Originally Posted by White-Knight:
“"Well I'm afraid this is where there is a lot of rubbish floating about in my opinion. There are those who say that the eye can't resolve the resolution so you can't see the difference. There are those who say you need huge screens to notice it.
What I say is simple, look on Youtube for 8K demo videos and if you find the good ones, you realise that even when viewing it on a pc monitor at lower resolution and it's being filmed from a close distance, you CAN see a huge difference in sharpness,. detail and colour range (the latter of which especially results in a 3D effect)".”
“"Well I'm afraid this is where there is a lot of rubbish floating about in my opinion. There are those who say that the eye can't resolve the resolution so you can't see the difference.
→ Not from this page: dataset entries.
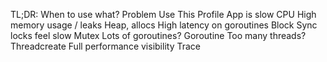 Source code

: TL;DR: When to use what?
Problem	Use This Profile
App is slow	CPU
High memory usage / leaks	Heap, allocs
High latency on goroutines	Block
Sync locks feel slow	Mutex
Lots of goroutines?	Goroutine
Too many threads?	Threadcreate
Full performance visibility	Trace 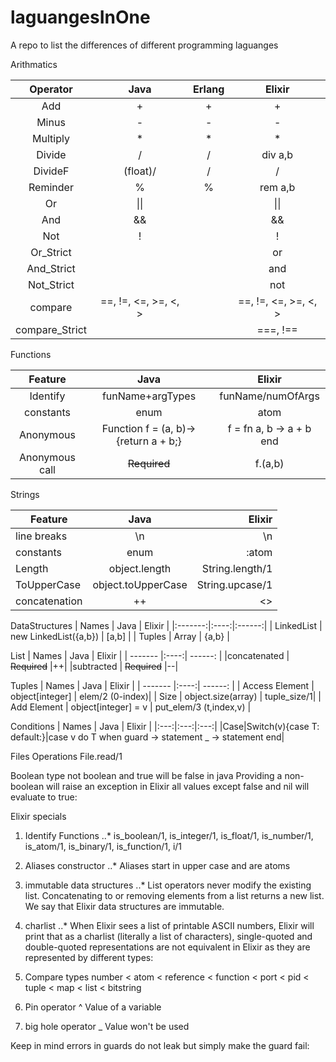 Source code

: # laguangesInOne
A repo to list the differences of different programming laguanges


Arithmatics

| Operator | Java | Erlang | Elixir |
|:---:|:---:|:---:|:---:|
|     Add   | + | + | + |
|   Minus   | - | - | - |
|  Multiply | * | * | * |
|  Divide   | / | / | div a,b |
|  DivideF  | (float)/| / | / |
| Reminder  | % | % | rem a,b|
| Or        | \|\| | | \|\| |
| And       | && | | && |
| Not       | ! | | ! |
| Or_Strict |  | | or |
| And_Strict |  | | and |
| Not_Strict |  | | not |
| compare | ==, !=, <=, >=, <, > |  | ==, !=, <=, >=, <, > |
| compare_Strict |  |  | ===, !== |


Functions

| Feature | Java | Elixir  |
|:---:|:---:|:---:|
| Identify| funName+argTypes | funName/numOfArgs |
| constants| enum | atom |
| Anonymous | Function f = (a, b)->{return a + b;} | f = fn a, b -> a + b end |
| Anonymous call| ~~Required~~ | f.(a,b) |

Strings

| Feature | Java | Elixir  |
| ------- |:----:| ------: |
| line breaks | \\n | \\n |
| constants| enum | :atom |
| Length  | object.length | String.length/1 |
| ToUpperCase | object.toUpperCase | String.upcase/1 |
| concatenation | ++ | <> |


DataStructures
| Names | Java | Elixir  |
|:-------:|:----:|:------:|
| LinkedList | new LinkedList({a,b}) | \[a,b\] |
| Tuples     | Array  | {a,b} |

List
| Names | Java | Elixir  |
| ------- |:----:| ------: |
|concatenated |  ~~Required~~ |++|
|subtracted  |  ~~Required~~  |--|

Tuples
| Names | Java | Elixir  |
| ------- |:----:| ------: |
| Access Element |  object\[integer\] | elem/2 (0-index)|
|  Size |  object.size(array) | tuple_size/1|
| Add Element | object\[integer\] = v | put_elem/3 (t,index,v) |

Conditions
| Names | Java | Elixir  |
|:---:|:---:|:---:|
|Case|Switch(v){case T: default:}|case v do T when guard -> statement _ -> statement end|



Files Operations
File.read/1

Boolean
type not boolean and true will be false in java
Providing a non-boolean will raise an exception in Elixir
all values except false and nil will evaluate to true:

Elixir specials
1. Identify Functions
..* is_boolean/1, is_integer/1, is_float/1, is_number/1, is_atom/1, is_binary/1, is_function/1, i/1

2. Aliases constructor
..* Aliases start in upper case and are atoms

3. immutable data structures
..* List operators never modify the existing list. Concatenating to or removing elements from a list returns a new list. We say that Elixir data structures are immutable.

4. charlist
..* When Elixir sees a list of printable ASCII numbers, Elixir will print that as a charlist (literally a list of characters), single-quoted and double-quoted representations are not equivalent in Elixir as they are represented by different types:

5. Compare types
number < atom < reference < function < port < pid < tuple < map < list < bitstring

6. Pin operator ^
Value of a variable

7. big hole operator _
Value won't be used

Keep in mind errors in guards do not leak but simply make the guard fail:


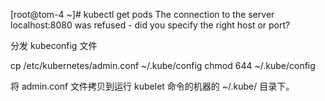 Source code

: [root@tom-4 ~]# kubectl  get pods
The connection to the server localhost:8080 was refused - did you specify the right host or port?



分发 kubeconfig 文件

cp /etc/kubernetes/admin.conf ~/.kube/config
chmod 644 ~/.kube/config


将 admin.conf 文件拷贝到运行 kubelet 命令的机器的 ~/.kube/ 目录下。
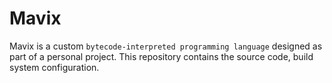 # Mavix

Mavix is a custom `bytecode-interpreted programming language` designed as part of a personal project. 
This repository contains the source code, build system configuration. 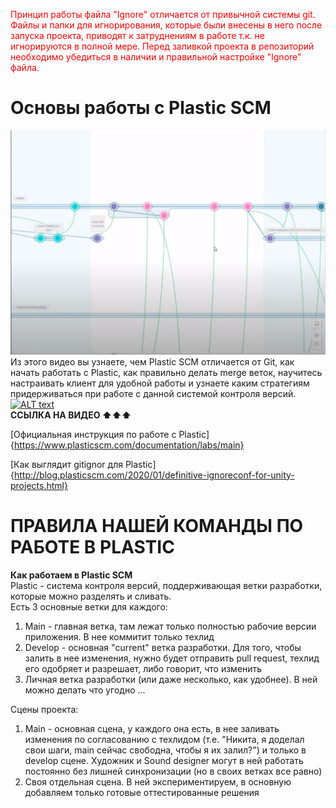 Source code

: <span style="color:red">Принцип работы файла "Ignore" отличается от привычной системы git. Файлы и папки для игнорирования, которые были внесены в него после запуска проекта, приводят к затруднениям в работе т.к. не игнорируются в полной мере. Перед заливкой проекта в репозиторий необходимо убедиться в наличии и правильной настройке "Ignore" файла.</span>

# Основы работы с Plastic SCM  
![Alt text](../Images/VersionControlGuidline1.png)  
Из этого видео вы узнаете, чем Plastic SCM отличается от Git, как начать работать с Plastic, как правильно делать merge веток, научитесь настраивать клиент для удобной работы и узнаете каким стратегиям придерживаться при работе с данной системой контроля версий.  
[![ALT text](http://img.youtube.com/vi/Z8rD7-8z__Y/0.jpg)](http://www.youtube.com/watch?v=Z8rD7-8z__Y)  
**ССЫЛКА НА ВИДЕО :arrow_up::arrow_up::arrow_up:**

[Официальная инструкция по работе с Plastic]{https://www.plasticscm.com/documentation/labs/main}

[Как выглядит gitignor для Plastic]{http://blog.plasticscm.com/2020/01/definitive-ignoreconf-for-unity-projects.html}

# ПРАВИЛА НАШЕЙ КОМАНДЫ ПО РАБОТЕ В PLASTIC  
**Как работаем в Plastic SCM**  
Plastic - система контроля версий, поддерживающая ветки разработки, которые можно разделять и сливать.  
Есть 3 основные ветки для каждого:
1) Main - главная ветка, там лежат только полностью рабочие версии приложения. В нее коммитит только техлид
2) Develop - основная "current" ветка разработки. Для того, чтобы залить в нее изменения, нужно будет отправить pull request, техлид его одобряет и разрешает, либо говорит, что изменить
3) Личная ветка разработки (или даже несколько, как удобнее). В ней можно делать что угодно
...  

Сцены проекта:
1) Main - основная сцена, у каждого она есть, в нее заливать изменения по согласованию с техлидом (т.е. "Никита, я доделал свои шаги, main сейчас свободна, чтобы я их залил?") и только в develop сцене. Художник и Sound designer могут в ней работать постоянно без лишней синхронизации (но в своих ветках все равно)
2) Своя отдельная сцена. В ней экспериментируем, в основную добавляем только готовые оттестированные решения

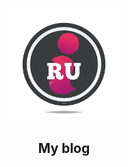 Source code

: <p align="center"><a href="https://ckhr516.github.io/" target="_blank" rel="noopener noreferrer"><img width="180" src="/img/logo.png" alt="logo"></a></p>

<h2 align="center">My blog</h2>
There are those who say you need huge screens to notice it.
What I say is simple, look on Youtube for 8K demo videos and if you find the good ones, you realise that even when viewing it on a pc monitor at lower resolution and it's being filmed from a close distance, you CAN see a huge difference in sharpness,. detail and colour range (the latter of which especially results in a 3D effect)".”
The problem there being it looks better "even when viewing it on a pc monitor at lower resolution" due to it being a tech demo with very high bitrates to prove a point. Back in the real world, we live in a country where not only has HD been watered down from 1920x1080 @ 15-18MB/s to 1440x1080 @ 6-7MB/s, but they can't even broadcast 720x576 @ 3-4MB/s SD without nerfing it to 544x576 @ 1.5MB/s bitrates (even before HD came along...) Anyone who thinks 4k is going to bring some magic panacea of high-bitrate 4-8k broadcasting is ludicrously naive given the "race to the bottom" history of SD/HD TV, DAB, etc, bitrate nerfing and general "pile it high, sell it cheap" broadcaster attitude in the UK (which sadly doesn't look to be changing anytime soon...)
My prediction : What's going to happen to any 4K UK channel is the same that's happened to literally every single digital SD & HD channel on every single platform (cable, DVB-T, DVB-S, DAB, etc) - it'll be introduced at a high bitrate, which will then be promptly reduced down by 66-75% 6-12 months later to squeeze in more channels. End result = it'll end up looking no better than 1080p at its earlier high bitrates due to over-compression...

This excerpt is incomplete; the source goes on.